Sevginin Kalbi
Yazı
Gülden Bayraktar
Uzun zamandır aklımı kurcalayan bir soru var, hatta kalbimi hırpalayan.
Kendi kendime cevaplar aradığım fakat hep farklı cevaplar aldığım bir soru.
Soru şu:
İnsan sevdiğini hiç üzer mi?
Şimdi böyle deyince aklınıza bir çocuk şarkısı nakaratı gelebilir. Ama olsun en
azından bu da bir farkındalık vesilesi diye sevinebilirim.

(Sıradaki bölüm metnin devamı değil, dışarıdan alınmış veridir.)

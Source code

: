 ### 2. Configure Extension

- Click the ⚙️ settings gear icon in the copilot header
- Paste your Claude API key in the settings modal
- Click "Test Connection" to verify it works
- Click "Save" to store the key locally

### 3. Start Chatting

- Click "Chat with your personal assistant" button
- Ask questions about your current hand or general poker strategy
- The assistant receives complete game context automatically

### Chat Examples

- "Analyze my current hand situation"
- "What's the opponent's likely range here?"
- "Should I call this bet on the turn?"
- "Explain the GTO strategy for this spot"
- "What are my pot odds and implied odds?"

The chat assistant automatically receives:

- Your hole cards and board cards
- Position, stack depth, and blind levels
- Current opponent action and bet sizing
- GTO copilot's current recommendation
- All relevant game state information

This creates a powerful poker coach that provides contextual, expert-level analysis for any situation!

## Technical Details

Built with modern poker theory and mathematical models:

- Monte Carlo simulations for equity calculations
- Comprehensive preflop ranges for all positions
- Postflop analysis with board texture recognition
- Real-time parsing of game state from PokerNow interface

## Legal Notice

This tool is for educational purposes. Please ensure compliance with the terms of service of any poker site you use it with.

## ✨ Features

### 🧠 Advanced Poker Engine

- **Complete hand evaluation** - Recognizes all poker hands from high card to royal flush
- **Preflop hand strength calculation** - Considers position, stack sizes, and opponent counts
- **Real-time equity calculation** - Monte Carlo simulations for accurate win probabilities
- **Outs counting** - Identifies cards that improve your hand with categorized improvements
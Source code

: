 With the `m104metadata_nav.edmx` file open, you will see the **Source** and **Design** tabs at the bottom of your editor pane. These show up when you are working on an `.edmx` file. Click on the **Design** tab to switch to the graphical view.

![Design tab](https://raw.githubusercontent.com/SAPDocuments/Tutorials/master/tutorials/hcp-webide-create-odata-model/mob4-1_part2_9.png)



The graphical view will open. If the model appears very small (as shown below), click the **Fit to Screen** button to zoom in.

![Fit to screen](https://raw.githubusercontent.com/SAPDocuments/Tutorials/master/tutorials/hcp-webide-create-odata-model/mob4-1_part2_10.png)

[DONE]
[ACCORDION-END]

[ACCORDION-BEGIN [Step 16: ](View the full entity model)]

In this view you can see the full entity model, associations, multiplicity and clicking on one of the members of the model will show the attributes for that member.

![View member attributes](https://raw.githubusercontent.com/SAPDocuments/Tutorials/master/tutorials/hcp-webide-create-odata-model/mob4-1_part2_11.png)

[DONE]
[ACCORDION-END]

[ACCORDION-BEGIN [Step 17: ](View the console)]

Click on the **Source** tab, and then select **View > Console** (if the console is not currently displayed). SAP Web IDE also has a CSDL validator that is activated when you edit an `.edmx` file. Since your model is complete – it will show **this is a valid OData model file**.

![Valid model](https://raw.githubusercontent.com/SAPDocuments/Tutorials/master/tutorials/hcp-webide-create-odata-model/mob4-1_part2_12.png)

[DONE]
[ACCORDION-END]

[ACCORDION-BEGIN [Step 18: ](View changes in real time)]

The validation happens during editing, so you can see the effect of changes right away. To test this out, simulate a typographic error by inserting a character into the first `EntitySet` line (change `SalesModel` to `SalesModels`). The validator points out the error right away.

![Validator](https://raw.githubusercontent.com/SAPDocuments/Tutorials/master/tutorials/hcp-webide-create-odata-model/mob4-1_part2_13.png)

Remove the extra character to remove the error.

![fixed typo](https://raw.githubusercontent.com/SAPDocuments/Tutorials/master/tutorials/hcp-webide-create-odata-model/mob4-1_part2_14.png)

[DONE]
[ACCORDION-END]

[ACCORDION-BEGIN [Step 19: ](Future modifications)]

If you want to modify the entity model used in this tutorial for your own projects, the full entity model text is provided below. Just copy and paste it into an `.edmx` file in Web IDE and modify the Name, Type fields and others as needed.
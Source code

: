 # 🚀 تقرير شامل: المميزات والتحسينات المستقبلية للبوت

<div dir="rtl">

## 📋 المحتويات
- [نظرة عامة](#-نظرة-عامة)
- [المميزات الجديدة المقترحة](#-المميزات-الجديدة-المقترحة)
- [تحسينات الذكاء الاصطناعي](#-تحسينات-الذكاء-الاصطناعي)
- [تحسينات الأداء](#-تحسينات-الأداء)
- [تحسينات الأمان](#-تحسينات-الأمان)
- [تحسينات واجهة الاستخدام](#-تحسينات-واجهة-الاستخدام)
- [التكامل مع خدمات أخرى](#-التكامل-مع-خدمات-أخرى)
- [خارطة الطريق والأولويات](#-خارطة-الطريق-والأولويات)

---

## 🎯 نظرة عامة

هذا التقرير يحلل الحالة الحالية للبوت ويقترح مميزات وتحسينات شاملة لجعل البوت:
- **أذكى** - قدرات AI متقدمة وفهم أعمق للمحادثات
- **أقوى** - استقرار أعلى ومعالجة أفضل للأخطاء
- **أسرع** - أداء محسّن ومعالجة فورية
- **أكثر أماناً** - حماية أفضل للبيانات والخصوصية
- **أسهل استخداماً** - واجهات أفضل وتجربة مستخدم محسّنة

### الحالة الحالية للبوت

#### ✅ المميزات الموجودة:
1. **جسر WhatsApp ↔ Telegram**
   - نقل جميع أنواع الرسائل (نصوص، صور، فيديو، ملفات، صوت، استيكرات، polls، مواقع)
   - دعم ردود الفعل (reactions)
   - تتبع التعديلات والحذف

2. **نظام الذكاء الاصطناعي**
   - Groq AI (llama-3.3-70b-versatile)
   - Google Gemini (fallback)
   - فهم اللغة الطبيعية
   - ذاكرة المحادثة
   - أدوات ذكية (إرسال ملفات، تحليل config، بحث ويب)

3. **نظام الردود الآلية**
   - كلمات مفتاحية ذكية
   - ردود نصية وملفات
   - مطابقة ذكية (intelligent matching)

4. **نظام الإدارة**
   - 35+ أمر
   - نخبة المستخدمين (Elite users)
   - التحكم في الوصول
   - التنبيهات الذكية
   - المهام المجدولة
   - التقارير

Evet insan sevdiğini üzer mi? Üzmeyi ister mi? Üzülse, üzülmez mi?
Aklıma çokça dinlediğim bir sohbetten kısa bir bölüm geliyor, kendimce
cevaplar ararken...
Hemen hemen hepimizin ezbere bildiği Leyla ile Mecnun'un aşk hikayesinden
kısa bir kesit.
Rivayet odur ki:
Mecnun Leyla'nın sevdası ile yanıp tutuştuğu günlerin birinde, bir adam geliyor
Mecnun'un yanına: “Sen” diyor; “bu Leyla'nın aşkıyla yanıp tutuşuyorsun
besbelli... Leyla'yı da sana vermiyorlar. Sen git Leyla'yı kaçır.” Mecnun
hüzünleniyor. “Ben” diyor “bunu yapamam”
“Neden?” diye soruyor adam.
Mecnun'un cevabı muazzam. Ne zaman dinlesem sanki ilk duymuş gibi içim
ürperir:
“Ben” diyor Mecnun; “eğer Leyla'yı kaçırırsam Leyla'nın annesi perişan olur.
İçinde Leyla olan bir kalbi ben nasıl ağlatayım!”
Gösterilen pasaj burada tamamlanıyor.